*WHAT THE TASK REQUIRES*
Where a line below includes the word "existir", copy that line.

##### MATERIAL PROVIDED

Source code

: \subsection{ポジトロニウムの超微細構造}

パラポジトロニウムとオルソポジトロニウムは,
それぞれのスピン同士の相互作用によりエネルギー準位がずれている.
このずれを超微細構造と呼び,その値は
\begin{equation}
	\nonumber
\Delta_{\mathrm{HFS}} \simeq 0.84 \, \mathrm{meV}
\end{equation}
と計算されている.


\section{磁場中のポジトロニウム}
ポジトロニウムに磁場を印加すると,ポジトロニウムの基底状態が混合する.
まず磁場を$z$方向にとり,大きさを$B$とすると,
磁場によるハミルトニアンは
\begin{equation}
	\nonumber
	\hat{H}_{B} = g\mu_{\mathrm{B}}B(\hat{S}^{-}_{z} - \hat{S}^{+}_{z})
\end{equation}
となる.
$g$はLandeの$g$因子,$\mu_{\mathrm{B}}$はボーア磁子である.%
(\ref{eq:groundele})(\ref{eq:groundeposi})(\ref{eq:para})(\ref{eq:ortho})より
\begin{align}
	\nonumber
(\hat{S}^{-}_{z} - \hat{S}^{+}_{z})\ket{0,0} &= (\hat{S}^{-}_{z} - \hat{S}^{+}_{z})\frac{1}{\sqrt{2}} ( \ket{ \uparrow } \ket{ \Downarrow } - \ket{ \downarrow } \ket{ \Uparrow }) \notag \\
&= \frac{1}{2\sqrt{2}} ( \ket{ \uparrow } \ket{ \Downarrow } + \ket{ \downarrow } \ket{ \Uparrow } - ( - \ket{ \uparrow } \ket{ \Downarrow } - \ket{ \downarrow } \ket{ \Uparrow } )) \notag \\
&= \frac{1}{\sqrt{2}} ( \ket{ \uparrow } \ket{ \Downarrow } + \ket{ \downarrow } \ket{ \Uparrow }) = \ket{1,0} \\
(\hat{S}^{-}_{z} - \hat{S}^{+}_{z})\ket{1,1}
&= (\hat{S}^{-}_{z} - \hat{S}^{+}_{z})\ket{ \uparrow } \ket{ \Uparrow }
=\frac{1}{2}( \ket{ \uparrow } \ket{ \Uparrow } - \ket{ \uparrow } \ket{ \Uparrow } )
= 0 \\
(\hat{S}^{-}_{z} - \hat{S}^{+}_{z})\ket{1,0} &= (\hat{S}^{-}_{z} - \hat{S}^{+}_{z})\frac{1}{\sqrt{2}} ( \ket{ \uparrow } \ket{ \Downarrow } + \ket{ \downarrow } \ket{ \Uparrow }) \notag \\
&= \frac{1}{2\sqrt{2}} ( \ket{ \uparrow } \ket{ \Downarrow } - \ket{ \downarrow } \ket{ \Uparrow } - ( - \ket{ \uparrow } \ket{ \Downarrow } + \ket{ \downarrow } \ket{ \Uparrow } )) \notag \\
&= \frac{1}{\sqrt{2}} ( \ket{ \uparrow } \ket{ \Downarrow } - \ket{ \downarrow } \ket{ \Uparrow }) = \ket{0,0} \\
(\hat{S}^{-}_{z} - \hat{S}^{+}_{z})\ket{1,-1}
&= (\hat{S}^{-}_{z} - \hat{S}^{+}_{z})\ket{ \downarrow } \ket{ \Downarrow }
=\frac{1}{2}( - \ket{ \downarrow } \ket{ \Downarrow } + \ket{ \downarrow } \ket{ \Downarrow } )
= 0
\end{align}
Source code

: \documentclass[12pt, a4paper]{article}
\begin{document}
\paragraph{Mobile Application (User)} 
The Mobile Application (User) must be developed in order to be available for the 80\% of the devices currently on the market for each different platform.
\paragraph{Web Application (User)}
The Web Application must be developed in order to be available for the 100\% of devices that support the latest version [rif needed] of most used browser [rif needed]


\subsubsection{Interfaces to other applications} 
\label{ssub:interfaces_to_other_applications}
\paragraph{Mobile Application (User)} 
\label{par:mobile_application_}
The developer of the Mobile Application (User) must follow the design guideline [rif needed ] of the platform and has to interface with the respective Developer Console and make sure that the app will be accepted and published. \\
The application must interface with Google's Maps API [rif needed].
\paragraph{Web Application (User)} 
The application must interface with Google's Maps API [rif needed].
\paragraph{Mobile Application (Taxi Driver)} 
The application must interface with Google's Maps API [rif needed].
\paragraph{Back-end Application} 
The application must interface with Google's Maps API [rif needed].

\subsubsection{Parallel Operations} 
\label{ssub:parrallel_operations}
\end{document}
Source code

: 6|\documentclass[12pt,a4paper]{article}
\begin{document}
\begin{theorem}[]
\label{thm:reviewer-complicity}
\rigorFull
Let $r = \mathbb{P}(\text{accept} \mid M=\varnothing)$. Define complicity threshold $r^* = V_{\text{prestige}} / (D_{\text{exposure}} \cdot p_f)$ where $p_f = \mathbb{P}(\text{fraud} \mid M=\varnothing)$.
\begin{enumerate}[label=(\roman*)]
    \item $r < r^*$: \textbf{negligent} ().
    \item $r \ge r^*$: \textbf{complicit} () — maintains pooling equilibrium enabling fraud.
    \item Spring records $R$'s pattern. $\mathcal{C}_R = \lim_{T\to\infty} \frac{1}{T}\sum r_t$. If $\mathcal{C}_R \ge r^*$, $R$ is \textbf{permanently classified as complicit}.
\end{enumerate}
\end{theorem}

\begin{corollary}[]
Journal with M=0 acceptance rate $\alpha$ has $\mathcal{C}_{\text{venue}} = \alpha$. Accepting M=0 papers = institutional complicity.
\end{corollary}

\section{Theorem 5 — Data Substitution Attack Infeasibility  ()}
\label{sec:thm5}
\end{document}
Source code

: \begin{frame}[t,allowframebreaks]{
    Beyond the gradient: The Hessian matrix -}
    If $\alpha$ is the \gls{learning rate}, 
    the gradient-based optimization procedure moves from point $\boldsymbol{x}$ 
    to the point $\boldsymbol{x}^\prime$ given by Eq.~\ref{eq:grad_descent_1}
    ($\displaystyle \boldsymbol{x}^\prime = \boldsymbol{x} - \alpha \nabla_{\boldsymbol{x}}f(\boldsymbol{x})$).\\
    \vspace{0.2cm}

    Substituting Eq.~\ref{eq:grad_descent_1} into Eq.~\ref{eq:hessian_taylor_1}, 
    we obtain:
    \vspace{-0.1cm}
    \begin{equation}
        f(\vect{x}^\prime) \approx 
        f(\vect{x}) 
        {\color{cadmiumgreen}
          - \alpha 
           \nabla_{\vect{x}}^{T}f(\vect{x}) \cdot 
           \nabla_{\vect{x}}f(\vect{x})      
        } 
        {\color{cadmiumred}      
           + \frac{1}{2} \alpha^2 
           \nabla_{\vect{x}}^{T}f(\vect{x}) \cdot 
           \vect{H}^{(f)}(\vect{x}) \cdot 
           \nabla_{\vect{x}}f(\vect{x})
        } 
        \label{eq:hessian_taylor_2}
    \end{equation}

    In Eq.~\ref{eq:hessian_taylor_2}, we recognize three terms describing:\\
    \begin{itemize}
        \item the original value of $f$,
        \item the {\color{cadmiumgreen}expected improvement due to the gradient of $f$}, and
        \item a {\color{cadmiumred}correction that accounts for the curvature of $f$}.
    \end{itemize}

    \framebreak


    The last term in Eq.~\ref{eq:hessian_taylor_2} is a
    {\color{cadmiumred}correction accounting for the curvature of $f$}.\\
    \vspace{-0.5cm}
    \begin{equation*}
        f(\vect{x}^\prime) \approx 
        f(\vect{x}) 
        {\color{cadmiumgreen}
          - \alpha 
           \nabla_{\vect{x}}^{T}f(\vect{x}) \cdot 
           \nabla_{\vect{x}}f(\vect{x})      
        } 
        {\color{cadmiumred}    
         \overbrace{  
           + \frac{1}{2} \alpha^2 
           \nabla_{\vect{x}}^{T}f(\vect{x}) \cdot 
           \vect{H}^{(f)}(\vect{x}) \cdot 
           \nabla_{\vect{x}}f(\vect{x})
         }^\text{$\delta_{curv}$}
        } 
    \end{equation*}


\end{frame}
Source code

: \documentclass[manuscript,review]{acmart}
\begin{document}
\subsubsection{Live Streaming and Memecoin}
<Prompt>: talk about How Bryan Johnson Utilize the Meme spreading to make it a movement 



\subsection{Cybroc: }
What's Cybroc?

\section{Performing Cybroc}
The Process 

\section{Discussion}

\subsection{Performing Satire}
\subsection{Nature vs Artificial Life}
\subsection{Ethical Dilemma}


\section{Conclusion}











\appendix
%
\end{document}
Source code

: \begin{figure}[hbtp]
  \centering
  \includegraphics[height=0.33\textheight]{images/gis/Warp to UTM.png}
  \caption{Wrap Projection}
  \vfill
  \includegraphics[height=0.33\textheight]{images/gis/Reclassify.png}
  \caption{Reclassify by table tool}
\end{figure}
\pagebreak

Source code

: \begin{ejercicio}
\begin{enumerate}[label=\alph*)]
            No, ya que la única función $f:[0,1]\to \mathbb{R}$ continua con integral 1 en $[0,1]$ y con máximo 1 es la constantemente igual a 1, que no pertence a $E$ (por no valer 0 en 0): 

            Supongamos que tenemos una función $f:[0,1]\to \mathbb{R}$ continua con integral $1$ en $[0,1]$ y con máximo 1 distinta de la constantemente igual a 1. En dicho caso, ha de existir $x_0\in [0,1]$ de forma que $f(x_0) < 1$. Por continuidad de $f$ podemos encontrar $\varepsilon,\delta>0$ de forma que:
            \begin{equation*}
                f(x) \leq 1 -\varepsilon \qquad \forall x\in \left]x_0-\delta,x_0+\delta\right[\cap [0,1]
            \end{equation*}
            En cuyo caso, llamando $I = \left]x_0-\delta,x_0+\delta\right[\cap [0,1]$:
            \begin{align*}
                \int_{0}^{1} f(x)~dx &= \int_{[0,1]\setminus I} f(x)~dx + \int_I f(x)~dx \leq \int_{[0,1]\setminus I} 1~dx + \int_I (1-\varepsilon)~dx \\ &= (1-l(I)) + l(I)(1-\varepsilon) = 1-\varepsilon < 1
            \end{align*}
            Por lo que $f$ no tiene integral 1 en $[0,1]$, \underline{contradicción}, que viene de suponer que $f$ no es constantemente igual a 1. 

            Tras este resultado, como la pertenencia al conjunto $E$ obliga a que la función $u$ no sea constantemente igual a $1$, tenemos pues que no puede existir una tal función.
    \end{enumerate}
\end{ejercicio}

##########

*RESULT OF THIS TASK*
            Supongamos que tenemos una función $f:[0,1]\to \mathbb{R}$ continua con integral $1$ en $[0,1]$ y con máximo 1 distinta de la constantemente igual a 1. En dicho caso, ha de existir $x_0\in [0,1]$ de forma que $f(x_0) < 1$. Por continuidad de $f$ podemos encontrar $\varepsilon,\delta>0$ de forma que:
            Tras este resultado, como la pertenencia al conjunto $E$ obliga a que la función $u$ no sea constantemente igual a $1$, tenemos pues que no puede existir una tal función.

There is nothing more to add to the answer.